Here’s the problem we have with placing a registration process in front of your best content. The value exchange is skewed in favor of you, not the financial advisor, your customer or prospect.
Who has the power in a relationship? The movie “Ghosts of Girlfriends Past” is taking this issue on right now in movie theaters across the country. The debate centers on whether the person with the power is the one who cares the most or the one who cares the least. Matthew McConaughey’s character is going to have to figure this out himself for his love life (no spoilers here).
But for the purposes of requiring registration on financial advisor sites, we respectfully ask you to look at your registration trends and password-only site traffic. Who cares more that your content be consumed or that your company builds its brand awareness? You care more, the advisor cares less. It’s the advisor who has the power in this relationship, isn’t it?
Rock The Boat Marketing’s eBook "Who Says You Can't?" [The eBook has been removed from the site, pending an update], provides content syndication best practices among mutual fund, ETF and other investment management companies. But in a few months those might be considered baby steps, given how two recent announcements accelerate the trend toward the broad distribution of content.

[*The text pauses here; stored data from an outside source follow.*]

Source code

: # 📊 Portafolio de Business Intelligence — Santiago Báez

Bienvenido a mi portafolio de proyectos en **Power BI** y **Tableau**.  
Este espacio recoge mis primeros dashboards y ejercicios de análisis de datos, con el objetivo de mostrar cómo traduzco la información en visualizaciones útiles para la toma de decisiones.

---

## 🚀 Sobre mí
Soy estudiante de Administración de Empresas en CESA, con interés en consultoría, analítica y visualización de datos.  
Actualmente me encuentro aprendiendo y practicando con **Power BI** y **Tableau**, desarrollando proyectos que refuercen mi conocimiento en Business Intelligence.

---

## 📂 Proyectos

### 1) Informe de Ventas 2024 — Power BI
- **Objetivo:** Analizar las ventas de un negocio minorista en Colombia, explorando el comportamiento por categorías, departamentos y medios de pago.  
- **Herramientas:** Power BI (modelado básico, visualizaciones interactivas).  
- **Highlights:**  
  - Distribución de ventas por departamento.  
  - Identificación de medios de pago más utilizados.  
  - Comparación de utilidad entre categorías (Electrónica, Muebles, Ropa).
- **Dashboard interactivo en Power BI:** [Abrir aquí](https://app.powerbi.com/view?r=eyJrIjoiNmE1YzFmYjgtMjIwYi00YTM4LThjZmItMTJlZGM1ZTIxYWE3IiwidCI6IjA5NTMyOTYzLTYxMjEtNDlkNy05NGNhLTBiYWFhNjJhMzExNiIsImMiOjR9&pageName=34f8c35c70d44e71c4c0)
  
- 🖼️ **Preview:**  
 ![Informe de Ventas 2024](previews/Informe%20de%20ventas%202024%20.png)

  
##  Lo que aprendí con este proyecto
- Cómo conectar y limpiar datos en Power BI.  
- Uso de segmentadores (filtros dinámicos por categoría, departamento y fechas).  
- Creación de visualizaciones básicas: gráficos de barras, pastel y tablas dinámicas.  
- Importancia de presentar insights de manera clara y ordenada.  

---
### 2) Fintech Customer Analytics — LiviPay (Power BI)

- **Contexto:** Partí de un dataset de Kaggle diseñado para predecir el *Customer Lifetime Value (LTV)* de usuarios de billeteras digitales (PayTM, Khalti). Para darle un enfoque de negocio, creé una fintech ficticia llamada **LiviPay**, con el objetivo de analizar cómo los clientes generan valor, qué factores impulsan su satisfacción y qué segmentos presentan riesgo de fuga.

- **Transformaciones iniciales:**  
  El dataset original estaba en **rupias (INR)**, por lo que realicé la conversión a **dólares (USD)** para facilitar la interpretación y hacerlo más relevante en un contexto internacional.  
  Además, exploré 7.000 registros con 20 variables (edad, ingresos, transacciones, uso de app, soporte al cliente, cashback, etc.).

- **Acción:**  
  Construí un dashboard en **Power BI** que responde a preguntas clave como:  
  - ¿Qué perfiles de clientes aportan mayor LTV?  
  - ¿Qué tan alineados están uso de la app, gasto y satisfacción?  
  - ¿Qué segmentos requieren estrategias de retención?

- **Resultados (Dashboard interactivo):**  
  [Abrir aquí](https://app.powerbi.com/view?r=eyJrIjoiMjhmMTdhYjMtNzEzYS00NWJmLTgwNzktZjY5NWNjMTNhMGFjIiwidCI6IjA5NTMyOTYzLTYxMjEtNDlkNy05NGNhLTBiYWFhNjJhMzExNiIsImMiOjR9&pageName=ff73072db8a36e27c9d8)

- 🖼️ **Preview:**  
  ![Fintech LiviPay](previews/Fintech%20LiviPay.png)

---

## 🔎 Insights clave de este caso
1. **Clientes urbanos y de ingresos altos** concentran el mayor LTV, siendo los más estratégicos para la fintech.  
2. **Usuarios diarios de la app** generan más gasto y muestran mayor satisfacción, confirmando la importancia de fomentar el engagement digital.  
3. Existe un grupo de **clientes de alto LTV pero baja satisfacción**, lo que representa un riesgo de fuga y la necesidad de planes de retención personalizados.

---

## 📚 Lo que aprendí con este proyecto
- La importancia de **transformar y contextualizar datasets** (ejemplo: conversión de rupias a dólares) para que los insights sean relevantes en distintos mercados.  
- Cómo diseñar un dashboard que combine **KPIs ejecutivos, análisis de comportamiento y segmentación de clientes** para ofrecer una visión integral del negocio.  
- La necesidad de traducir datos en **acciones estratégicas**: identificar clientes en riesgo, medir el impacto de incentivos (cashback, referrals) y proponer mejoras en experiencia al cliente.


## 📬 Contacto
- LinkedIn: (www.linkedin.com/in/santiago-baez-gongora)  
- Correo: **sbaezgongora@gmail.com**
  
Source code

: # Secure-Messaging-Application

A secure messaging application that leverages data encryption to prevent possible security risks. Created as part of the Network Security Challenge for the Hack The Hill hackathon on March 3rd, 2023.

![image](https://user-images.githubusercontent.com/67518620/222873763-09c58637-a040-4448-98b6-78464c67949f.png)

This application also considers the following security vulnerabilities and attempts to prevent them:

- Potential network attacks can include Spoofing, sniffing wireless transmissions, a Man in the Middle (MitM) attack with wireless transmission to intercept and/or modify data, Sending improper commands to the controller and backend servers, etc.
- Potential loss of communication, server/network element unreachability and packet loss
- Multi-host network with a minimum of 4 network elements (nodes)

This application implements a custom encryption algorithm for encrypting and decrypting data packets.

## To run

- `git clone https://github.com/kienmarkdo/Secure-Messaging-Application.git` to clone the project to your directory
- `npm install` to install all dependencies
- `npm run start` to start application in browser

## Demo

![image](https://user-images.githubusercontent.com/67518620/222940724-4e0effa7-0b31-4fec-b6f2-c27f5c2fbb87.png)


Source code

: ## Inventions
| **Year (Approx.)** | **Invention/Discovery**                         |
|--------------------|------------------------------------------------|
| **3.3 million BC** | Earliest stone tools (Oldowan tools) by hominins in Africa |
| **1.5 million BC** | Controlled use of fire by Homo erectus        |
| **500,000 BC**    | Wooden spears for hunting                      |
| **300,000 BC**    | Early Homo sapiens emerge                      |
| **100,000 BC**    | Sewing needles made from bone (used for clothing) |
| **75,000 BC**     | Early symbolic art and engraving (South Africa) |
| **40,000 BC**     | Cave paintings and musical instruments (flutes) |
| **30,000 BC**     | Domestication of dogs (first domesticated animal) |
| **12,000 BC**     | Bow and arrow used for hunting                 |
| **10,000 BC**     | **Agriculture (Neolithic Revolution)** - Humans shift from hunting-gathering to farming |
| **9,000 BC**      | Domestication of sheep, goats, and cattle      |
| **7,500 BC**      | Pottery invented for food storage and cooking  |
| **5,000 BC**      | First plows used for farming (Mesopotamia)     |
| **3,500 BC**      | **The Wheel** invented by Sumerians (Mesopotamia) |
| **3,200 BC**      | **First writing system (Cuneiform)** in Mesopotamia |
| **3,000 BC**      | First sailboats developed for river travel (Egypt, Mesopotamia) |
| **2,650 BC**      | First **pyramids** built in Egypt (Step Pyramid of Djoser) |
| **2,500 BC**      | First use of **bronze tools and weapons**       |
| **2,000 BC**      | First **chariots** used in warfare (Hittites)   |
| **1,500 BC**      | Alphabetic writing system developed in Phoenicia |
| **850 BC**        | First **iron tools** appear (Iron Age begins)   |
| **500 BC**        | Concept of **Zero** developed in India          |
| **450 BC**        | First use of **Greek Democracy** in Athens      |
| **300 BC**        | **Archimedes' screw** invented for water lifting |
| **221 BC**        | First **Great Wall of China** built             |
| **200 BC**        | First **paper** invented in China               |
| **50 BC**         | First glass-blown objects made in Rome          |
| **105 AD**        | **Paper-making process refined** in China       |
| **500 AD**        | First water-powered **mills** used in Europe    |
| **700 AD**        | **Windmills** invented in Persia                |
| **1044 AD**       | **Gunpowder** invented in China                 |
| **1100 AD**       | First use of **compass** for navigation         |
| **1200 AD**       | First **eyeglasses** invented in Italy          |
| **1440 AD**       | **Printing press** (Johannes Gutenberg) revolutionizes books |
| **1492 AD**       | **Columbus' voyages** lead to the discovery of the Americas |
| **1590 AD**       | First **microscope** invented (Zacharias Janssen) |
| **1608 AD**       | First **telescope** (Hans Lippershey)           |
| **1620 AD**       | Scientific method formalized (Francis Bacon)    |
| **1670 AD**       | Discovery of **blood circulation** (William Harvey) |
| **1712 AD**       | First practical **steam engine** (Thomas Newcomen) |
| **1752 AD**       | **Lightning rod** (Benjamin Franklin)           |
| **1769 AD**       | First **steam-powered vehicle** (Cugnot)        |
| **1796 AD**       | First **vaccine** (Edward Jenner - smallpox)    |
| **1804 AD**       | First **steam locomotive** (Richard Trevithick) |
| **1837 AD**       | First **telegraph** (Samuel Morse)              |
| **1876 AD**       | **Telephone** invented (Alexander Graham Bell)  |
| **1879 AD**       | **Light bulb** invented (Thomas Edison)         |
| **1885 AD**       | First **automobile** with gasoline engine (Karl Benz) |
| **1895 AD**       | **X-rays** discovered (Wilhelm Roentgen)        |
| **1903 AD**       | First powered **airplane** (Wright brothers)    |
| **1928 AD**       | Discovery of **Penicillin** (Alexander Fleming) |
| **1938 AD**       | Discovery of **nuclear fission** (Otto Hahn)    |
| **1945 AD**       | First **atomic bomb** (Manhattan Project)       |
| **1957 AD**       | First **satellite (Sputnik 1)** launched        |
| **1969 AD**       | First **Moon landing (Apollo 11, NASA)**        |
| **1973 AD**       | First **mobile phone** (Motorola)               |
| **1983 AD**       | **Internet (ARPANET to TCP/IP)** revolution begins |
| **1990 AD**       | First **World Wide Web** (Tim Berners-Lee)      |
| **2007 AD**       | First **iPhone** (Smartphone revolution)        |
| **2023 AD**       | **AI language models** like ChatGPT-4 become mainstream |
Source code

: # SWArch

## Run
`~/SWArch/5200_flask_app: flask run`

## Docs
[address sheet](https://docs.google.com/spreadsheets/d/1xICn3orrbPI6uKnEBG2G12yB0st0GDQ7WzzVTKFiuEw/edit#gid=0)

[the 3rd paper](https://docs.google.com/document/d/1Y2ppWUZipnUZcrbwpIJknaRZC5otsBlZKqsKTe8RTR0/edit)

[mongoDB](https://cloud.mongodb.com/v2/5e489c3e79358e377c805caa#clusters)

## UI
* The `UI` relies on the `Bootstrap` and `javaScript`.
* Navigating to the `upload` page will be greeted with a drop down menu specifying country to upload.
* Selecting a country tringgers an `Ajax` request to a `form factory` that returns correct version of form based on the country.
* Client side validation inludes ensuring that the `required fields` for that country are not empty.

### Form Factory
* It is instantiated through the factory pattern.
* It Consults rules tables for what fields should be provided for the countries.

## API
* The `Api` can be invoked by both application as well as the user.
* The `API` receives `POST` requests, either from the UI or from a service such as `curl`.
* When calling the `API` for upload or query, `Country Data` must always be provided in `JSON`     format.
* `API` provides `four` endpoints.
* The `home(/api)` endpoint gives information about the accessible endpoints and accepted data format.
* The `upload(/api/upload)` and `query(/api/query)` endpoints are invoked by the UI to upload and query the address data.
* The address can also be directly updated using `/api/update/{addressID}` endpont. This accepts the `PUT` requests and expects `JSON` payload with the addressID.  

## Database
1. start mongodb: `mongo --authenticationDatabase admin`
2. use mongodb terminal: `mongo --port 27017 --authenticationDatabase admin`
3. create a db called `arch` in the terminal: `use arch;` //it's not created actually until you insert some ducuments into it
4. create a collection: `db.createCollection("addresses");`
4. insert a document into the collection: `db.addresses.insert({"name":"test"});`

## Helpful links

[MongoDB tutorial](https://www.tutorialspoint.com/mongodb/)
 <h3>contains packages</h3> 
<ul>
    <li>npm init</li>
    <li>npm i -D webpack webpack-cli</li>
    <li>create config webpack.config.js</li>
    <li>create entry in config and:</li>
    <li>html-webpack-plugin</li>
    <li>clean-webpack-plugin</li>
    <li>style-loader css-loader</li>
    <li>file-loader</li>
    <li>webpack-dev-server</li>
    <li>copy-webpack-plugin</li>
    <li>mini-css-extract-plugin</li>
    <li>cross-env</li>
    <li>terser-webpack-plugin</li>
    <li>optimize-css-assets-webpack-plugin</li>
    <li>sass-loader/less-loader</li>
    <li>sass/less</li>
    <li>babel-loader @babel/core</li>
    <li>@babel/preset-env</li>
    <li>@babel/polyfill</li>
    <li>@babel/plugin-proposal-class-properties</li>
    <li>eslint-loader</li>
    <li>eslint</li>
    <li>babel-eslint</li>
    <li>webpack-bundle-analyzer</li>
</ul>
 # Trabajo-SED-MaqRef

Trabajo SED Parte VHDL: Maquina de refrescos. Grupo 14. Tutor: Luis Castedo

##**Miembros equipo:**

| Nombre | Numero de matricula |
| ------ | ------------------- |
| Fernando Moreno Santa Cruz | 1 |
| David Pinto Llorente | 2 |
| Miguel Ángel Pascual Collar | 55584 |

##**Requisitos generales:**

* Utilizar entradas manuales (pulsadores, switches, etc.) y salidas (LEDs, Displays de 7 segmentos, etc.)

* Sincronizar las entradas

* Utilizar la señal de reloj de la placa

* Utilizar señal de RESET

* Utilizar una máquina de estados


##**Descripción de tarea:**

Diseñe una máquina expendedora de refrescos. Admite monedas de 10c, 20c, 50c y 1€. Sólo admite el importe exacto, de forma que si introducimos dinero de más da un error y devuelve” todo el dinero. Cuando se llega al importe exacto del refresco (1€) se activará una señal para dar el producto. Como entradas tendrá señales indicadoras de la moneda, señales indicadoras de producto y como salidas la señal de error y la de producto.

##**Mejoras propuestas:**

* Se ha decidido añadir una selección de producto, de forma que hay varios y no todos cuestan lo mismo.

First, from Morningstar via iTunes comes a free iPhone/iPod Touch application providing access to research, investing ideas, real-time quotes, ratings, company profiles, a customizable watch list, ticker look-up and search and financial news. A Blackberry application is planned for this summer. Premium (paid-for) content is in the works, too.
With its first mobile phone app, Morningstar joins other financial services and financial information providers (e.g., Bloomberg, Bank of America, eTrade, Mint.com, Wesabe) in recognizing that people like to access information and functionality on their phones. We’ve written about this previously (see "3 Questions About Your Digital Strategy") but have to mention again now. Independent financial advisors may well be the target audience for this app on this increasingly popular content delivery platform. What could you deliver—free and without the rigamarole of a registration alongside Morningstar?
The second development comes from Amazon.com, which Wednesday enabled the ability to publish blogs on the Kindle. This is a significant opportunity to introduce your company (or further engage followers) via your content, which you make available via an RSS feed (see our eBook for more on this). As of 9 a.m. CDT Saturday morning, about 500 investing-related blogs had been submitted—none that I could find from an investment management company.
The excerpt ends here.